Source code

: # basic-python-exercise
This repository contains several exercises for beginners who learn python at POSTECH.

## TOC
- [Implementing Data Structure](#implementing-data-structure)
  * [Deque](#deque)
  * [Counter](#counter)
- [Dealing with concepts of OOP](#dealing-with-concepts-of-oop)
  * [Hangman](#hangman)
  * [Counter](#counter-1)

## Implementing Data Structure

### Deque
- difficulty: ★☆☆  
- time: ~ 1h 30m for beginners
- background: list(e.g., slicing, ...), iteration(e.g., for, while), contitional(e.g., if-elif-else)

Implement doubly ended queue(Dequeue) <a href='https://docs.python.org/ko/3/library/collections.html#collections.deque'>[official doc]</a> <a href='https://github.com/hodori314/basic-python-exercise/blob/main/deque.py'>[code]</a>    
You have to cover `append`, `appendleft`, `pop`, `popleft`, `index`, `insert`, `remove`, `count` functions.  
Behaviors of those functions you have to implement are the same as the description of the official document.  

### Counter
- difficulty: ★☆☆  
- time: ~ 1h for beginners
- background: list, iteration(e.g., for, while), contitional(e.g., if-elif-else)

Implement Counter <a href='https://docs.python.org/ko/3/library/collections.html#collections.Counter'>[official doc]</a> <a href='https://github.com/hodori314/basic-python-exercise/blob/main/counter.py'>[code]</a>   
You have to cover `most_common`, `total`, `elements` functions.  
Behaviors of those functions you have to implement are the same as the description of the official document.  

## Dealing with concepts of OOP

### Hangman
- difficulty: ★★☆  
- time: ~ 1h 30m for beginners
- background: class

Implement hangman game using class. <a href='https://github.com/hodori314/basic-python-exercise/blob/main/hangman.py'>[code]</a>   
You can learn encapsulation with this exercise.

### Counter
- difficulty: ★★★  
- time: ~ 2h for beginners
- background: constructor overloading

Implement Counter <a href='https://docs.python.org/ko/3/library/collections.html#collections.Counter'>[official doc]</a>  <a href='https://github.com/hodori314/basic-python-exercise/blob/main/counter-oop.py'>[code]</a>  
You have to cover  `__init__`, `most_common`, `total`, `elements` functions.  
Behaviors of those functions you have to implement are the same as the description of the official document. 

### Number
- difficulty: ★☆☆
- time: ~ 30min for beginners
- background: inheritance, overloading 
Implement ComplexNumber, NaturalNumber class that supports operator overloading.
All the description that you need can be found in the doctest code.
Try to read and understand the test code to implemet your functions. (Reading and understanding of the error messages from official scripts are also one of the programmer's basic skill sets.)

——————

Exercise directions: Beginning with the top line of the data above, output every line exactly until the one that contains "- background: constructor overloading", and include that one too.

Written solution:
Source code

: # basic-python-exercise
This repository contains several exercises for beginners who learn python at POSTECH.

## TOC
- [Implementing Data Structure](#implementing-data-structure)
  * [Deque](#deque)
  * [Counter](#counter)
- [Dealing with concepts of OOP](#dealing-with-concepts-of-oop)
  * [Hangman](#hangman)
  * [Counter](#counter-1)

## Implementing Data Structure

### Deque
- difficulty: ★☆☆  
- time: ~ 1h 30m for beginners
- background: list(e.g., slicing, ...), iteration(e.g., for, while), contitional(e.g., if-elif-else)

Implement doubly ended queue(Dequeue) <a href='https://docs.python.org/ko/3/library/collections.html#collections.deque'>[official doc]</a> <a href='https://github.com/hodori314/basic-python-exercise/blob/main/deque.py'>[code]</a>    
You have to cover `append`, `appendleft`, `pop`, `popleft`, `index`, `insert`, `remove`, `count` functions.  
Behaviors of those functions you have to implement are the same as the description of the official document.  

### Counter
- difficulty: ★☆☆  
- time: ~ 1h for beginners
- background: list, iteration(e.g., for, while), contitional(e.g., if-elif-else)

Implement Counter <a href='https://docs.python.org/ko/3/library/collections.html#collections.Counter'>[official doc]</a> <a href='https://github.com/hodori314/basic-python-exercise/blob/main/counter.py'>[code]</a>   
You have to cover `most_common`, `total`, `elements` functions.  
Behaviors of those functions you have to implement are the same as the description of the official document.  

## Dealing with concepts of OOP

### Hangman
- difficulty: ★★☆  
- time: ~ 1h 30m for beginners
- background: class

Implement hangman game using class. <a href='https://github.com/hodori314/basic-python-exercise/blob/main/hangman.py'>[code]</a>   
You can learn encapsulation with this exercise.

### Counter
- difficulty: ★★★  
- time: ~ 2h for beginners
- background: constructor overloading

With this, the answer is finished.